• **WORK TASK**: Copy every entry exactly as given, minus the images.

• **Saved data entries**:
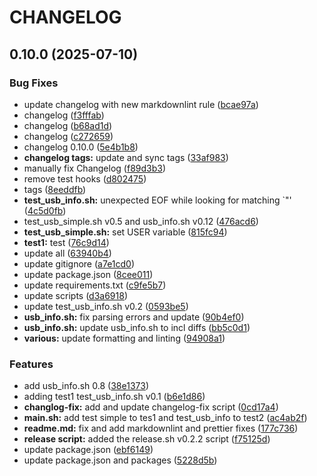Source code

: # CHANGELOG

## 0.10.0 (2025-07-10)

### Bug Fixes

- update changelog with new markdownlint rule ([bcae97a](https://github.com/davittec/usb_probe/commit/bcae97a4e7624efedc4bec07dc5ec2cc4af6796e))
- changelog ([f3fffab](https://github.com/davittec/usb_probe/commit/f3fffab7f9d74277822f110f1f9690720ff9db00))
- changelog ([b68ad1d](https://github.com/davittec/usb_probe/commit/b68ad1da0d652f30eb873c0a5b362d54379075a1))
- changelog ([c272659](https://github.com/davittec/usb_probe/commit/c272659f558b863de64b8b9f7bb6e1e8d3400ae2))
- changelog 0.10.0 ([5e4b1b8](https://github.com/davittec/usb_probe/commit/5e4b1b8920d5e940fdae08dd6bb7e9d083c0579b))
- **changelog tags:** update and sync tags ([33af983](https://github.com/davittec/usb_probe/commit/33af98312cd2d6a86b2cddfc89e2aef0aef2133d))
- manually fix Changelog ([f89d3b3](https://github.com/davittec/usb_probe/commit/f89d3b3a31c2c03b809c1397a0b2db258e77f795))
- remove test hooks ([d802475](https://github.com/davittec/usb_probe/commit/d8024752800a27b77a0b53fb97bd782e9588a233))
- tags ([8eeddfb](https://github.com/davittec/usb_probe/commit/8eeddfb3c4e1457ddf57be957d7ff0ce34b968be))
- **test_usb_info.sh:** unexpected EOF while looking for matching `"' ([4c5d0fb](https://github.com/davittec/usb_probe/commit/4c5d0fb51a7c1d11ccb8fbc78507a0b28678f2fd))
- test_usb_simple.sh v0.5 and usb_info.sh v0.12 ([476acd6](https://github.com/davittec/usb_probe/commit/476acd624d40e413ca1ef59ef547060ef409894f))
- **test_usb_simple.sh:** set USER variable ([815fc94](https://github.com/davittec/usb_probe/commit/815fc94cf08a9ce4d744697ce9d7daa70a8604c2))
- **test1:** test ([76c9d14](https://github.com/davittec/usb_probe/commit/76c9d14ab88d9a4485c856b89dad54f7f03af74c))
- update all ([63940b4](https://github.com/davittec/usb_probe/commit/63940b40324c9462d65eb859a7f8a7445ae9960c))
- update gitignore ([a7e1cd0](https://github.com/davittec/usb_probe/commit/a7e1cd03af8d5e35388c7bbca784f35918745f9c))
- update package.json ([8cee011](https://github.com/davittec/usb_probe/commit/8cee011dea10f03ddc35d022832eaacd083bc37c))
- update requirements.txt ([c9fe5b7](https://github.com/davittec/usb_probe/commit/c9fe5b7059040dc2508bb88a3cb45163ab883c8c))
- update scripts ([d3a6918](https://github.com/davittec/usb_probe/commit/d3a6918b5847984c14bd038a27e9b77a9e7eecc9))
- update test_usb_info.sh v0.2 ([0593be5](https://github.com/davittec/usb_probe/commit/0593be5a065aac2cb736b7d8bb3f38e2d2e46491))
- **usb_info.sh:** fix parsing errors and update ([90b4ef0](https://github.com/davittec/usb_probe/commit/90b4ef0bb373eff5c6500fb350c6cad1107e87f2))
- **usb_info.sh:** update usb_info.sh to incl diffs ([bb5c0d1](https://github.com/davittec/usb_probe/commit/bb5c0d16bebe436a2ae3ef7b6743601f74e65b6a))
- **various:** update formatting and linting ([94908a1](https://github.com/davittec/usb_probe/commit/94908a16d7ae3e919136091f5ef285c9f5612ea7))

### Features

- add usb_info.sh 0.8 ([38e1373](https://github.com/davittec/usb_probe/commit/38e1373ea0bc66d1b167f074b89ccfb969b21f90))
- adding test1 test_usb_info.sh v0.1 ([b6e1d86](https://github.com/davittec/usb_probe/commit/b6e1d86ce70294b7db31df02c7cbc30907dd4ef8))
- **changlog-fix:** add and update changelog-fix script ([0cd17a4](https://github.com/davittec/usb_probe/commit/0cd17a4d3358c4cd3e82497af124df2c967a511b))
- **main.sh:** add test simple to tes1 and test_usb_info to test2 ([ac4ab2f](https://github.com/davittec/usb_probe/commit/ac4ab2f97eb89825129ca89fcd0a4d17767d541e))
- **readme.md:** fix and add markdownlint and prettier fixes ([177c736](https://github.com/davittec/usb_probe/commit/177c736c6e87ee3635e7926b43c076ef0568500a))
- **release script:** added the release.sh v0.2.2 script ([f75125d](https://github.com/davittec/usb_probe/commit/f75125dc787775f48868831ce134e0aaa3e4447a))
- update package.json ([ebf6149](https://github.com/davittec/usb_probe/commit/ebf6149cb06f8452a7fb491bc32a04362c1d285b))
- update package.json and packages ([5228d5b](https://github.com/davittec/usb_probe/commit/5228d5bff549b701566bc6376ed2f49b476fc58f))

• **SOLVED EXERCISE**:
Source code

: # CHANGELOG

## 0.10.0 (2025-07-10)

### Bug Fixes

- update changelog with new markdownlint rule ([bcae97a](https://github.com/davittec/usb_probe/commit/bcae97a4e7624efedc4bec07dc5ec2cc4af6796e))
- changelog ([f3fffab](https://github.com/davittec/usb_probe/commit/f3fffab7f9d74277822f110f1f9690720ff9db00))
- changelog ([b68ad1d](https://github.com/davittec/usb_probe/commit/b68ad1da0d652f30eb873c0a5b362d54379075a1))
- changelog ([c272659](https://github.com/davittec/usb_probe/commit/c272659f558b863de64b8b9f7bb6e1e8d3400ae2))
- changelog 0.10.0 ([5e4b1b8](https://github.com/davittec/usb_probe/commit/5e4b1b8920d5e940fdae08dd6bb7e9d083c0579b))
- **changelog tags:** update and sync tags ([33af983](https://github.com/davittec/usb_probe/commit/33af98312cd2d6a86b2cddfc89e2aef0aef2133d))
- manually fix Changelog ([f89d3b3](https://github.com/davittec/usb_probe/commit/f89d3b3a31c2c03b809c1397a0b2db258e77f795))
- remove test hooks ([d802475](https://github.com/davittec/usb_probe/commit/d8024752800a27b77a0b53fb97bd782e9588a233))
- tags ([8eeddfb](https://github.com/davittec/usb_probe/commit/8eeddfb3c4e1457ddf57be957d7ff0ce34b968be))
- **test_usb_info.sh:** unexpected EOF while looking for matching `"' ([4c5d0fb](https://github.com/davittec/usb_probe/commit/4c5d0fb51a7c1d11ccb8fbc78507a0b28678f2fd))
- test_usb_simple.sh v0.5 and usb_info.sh v0.12 ([476acd6](https://github.com/davittec/usb_probe/commit/476acd624d40e413ca1ef59ef547060ef409894f))
- **test_usb_simple.sh:** set USER variable ([815fc94](https://github.com/davittec/usb_probe/commit/815fc94cf08a9ce4d744697ce9d7daa70a8604c2))
- **test1:** test ([76c9d14](https://github.com/davittec/usb_probe/commit/76c9d14ab88d9a4485c856b89dad54f7f03af74c))
- update all ([63940b4](https://github.com/davittec/usb_probe/commit/63940b40324c9462d65eb859a7f8a7445ae9960c))
- update gitignore ([a7e1cd0](https://github.com/davittec/usb_probe/commit/a7e1cd03af8d5e35388c7bbca784f35918745f9c))
- update package.json ([8cee011](https://github.com/davittec/usb_probe/commit/8cee011dea10f03ddc35d022832eaacd083bc37c))
- update requirements.txt ([c9fe5b7](https://github.com/davittec/usb_probe/commit/c9fe5b7059040dc2508bb88a3cb45163ab883c8c))
- update scripts ([d3a6918](https://github.com/davittec/usb_probe/commit/d3a6918b5847984c14bd038a27e9b77a9e7eecc9))
- update test_usb_info.sh v0.2 ([0593be5](https://github.com/davittec/usb_probe/commit/0593be5a065aac2cb736b7d8bb3f38e2d2e46491))
- **usb_info.sh:** fix parsing errors and update ([90b4ef0](https://github.com/davittec/usb_probe/commit/90b4ef0bb373eff5c6500fb350c6cad1107e87f2))
- **usb_info.sh:** update usb_info.sh to incl diffs ([bb5c0d1](https://github.com/davittec/usb_probe/commit/bb5c0d16bebe436a2ae3ef7b6743601f74e65b6a))
- **various:** update formatting and linting ([94908a1](https://github.com/davittec/usb_probe/commit/94908a16d7ae3e919136091f5ef285c9f5612ea7))

### Features

- add usb_info.sh 0.8 ([38e1373](https://github.com/davittec/usb_probe/commit/38e1373ea0bc66d1b167f074b89ccfb969b21f90))
- adding test1 test_usb_info.sh v0.1 ([b6e1d86](https://github.com/davittec/usb_probe/commit/b6e1d86ce70294b7db31df02c7cbc30907dd4ef8))
- **changlog-fix:** add and update changelog-fix script ([0cd17a4](https://github.com/davittec/usb_probe/commit/0cd17a4d3358c4cd3e82497af124df2c967a511b))
- **main.sh:** add test simple to tes1 and test_usb_info to test2 ([ac4ab2f](https://github.com/davittec/usb_probe/commit/ac4ab2f97eb89825129ca89fcd0a4d17767d541e))
- **readme.md:** fix and add markdownlint and prettier fixes ([177c736](https://github.com/davittec/usb_probe/commit/177c736c6e87ee3635e7926b43c076ef0568500a))
- **release script:** added the release.sh v0.2.2 script ([f75125d](https://github.com/davittec/usb_probe/commit/f75125dc787775f48868831ce134e0aaa3e4447a))
- update package.json ([ebf6149](https://github.com/davittec/usb_probe/commit/ebf6149cb06f8452a7fb491bc32a04362c1d285b))
- update package.json and packages ([5228d5b](https://github.com/davittec/usb_probe/commit/5228d5bff549b701566bc6376ed2f49b476fc58f))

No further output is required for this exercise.